トランプ大統領自身も、イスラエルのネタニヤフ首相との会談で「2カ国共存にこだわらず」「エルサレムへの大使館移設」といった危険な発言を繰り返すなど、新政権の不安定さは一段と増幅中である。メイ英首相や安倍首相との首脳会談に比べ、格段に難易度の高い欧州や中東での協議における思慮無き発言は、大変なツケとなって米国に跳ね返ることだろう。

 前述したフリン氏の更迭問題に関しても、大統領はまだ同氏を擁護する発言をしている。それはトランプ・プーチン両大統領間の怪しい関係への疑念を強めるだけの結果になっている。

 それでも株式市場がこうした政治リスクにさほど反応していないのは、景況感が明るいことに加え、主要閣僚の顔が揃えばいずれホワイトハウスにおける異端者バノン氏や保護主義派ナヴァロ氏らの影響が弱まって、実務家を中心としたビジネス寄りの政策へと転換する、と考えているからだと思われる。

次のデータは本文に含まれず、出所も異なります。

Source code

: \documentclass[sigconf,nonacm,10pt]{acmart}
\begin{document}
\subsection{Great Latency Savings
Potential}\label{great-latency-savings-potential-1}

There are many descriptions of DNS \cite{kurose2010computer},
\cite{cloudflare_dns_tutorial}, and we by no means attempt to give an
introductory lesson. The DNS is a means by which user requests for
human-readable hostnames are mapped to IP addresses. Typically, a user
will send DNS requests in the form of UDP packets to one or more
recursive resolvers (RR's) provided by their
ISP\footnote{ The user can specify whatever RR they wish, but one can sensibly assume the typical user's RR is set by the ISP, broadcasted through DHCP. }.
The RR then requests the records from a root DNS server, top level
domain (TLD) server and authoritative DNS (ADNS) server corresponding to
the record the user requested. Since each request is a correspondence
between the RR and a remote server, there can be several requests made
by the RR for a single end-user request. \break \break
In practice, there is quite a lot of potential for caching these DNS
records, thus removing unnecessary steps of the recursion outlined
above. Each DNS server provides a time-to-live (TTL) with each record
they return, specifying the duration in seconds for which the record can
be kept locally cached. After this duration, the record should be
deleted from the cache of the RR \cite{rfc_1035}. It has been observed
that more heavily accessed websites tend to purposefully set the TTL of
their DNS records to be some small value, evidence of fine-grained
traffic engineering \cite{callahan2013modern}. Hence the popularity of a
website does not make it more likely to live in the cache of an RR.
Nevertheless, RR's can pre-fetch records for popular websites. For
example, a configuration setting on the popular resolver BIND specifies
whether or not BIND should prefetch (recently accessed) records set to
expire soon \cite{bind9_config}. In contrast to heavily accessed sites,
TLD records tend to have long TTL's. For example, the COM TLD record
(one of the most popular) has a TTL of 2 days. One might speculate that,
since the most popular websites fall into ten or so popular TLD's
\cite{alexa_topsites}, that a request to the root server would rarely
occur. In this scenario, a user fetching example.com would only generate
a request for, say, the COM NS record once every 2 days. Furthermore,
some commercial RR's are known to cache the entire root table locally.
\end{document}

 国家経済会議のコーン氏は直前までゴールドマン会長を務めた猛者であり、国務長官のティラーソン氏はエクソン・モービルの前会長、商務長官に指名された著名な投資家であるロス氏は実務家としての経験が長く、財務長官のムニューチン氏も小粒ながらウォール街出身者だ。こうした面々が米国経済に逆風となるような愚策を採るはずが無い、という市場の思惑が政治リスクへの警戒度を引き下げているのである。

米国企業も「二分化」する国境調整

 だが大統領の減税策に盛り込まれるであろう国境調整は、大変な曲者である。日本からの輸出や米国に進出済みの企業には深刻な話なので、詳細に関しては会計の専門家に相談されるべきだが、大雑把に言えば法人税を付加価値税のように仕向け地での利益に課税し、輸入にはすべて課税するという方式だ。輸出企業を助成し、海外からの輸入を抑制する効果があることは一目瞭然だろう。

 だが当然ながらこの課税方式では、海外から輸入して国内販売を行う米国内の輸入型企業にも大変なコスト増になる。今月、ウォルマート・ストアーズやギャップ、ナイキそしてトヨタ米国法人など約200社の企業が「Americans For Affordable Products」なる団体を設立して猛烈な反対キャンペーンを張っている。輸出シェアの小さい製造業にも、減税メリットは薄く原材料価格が上昇する分だけデメリットが増える。トランプ政権は、米国国民だけでなく米国企業までも「二分化」してしまいそうだ。

 そもそもこの国境調整には、米国の高い税率を嫌がってアイルランドなど国外の低税率国に本拠地を移す「インバージョン」を封じ込める目的があったとされるが、同時に1990年代に欧州との「紛争」に敗れたことへの報復だという見方もある。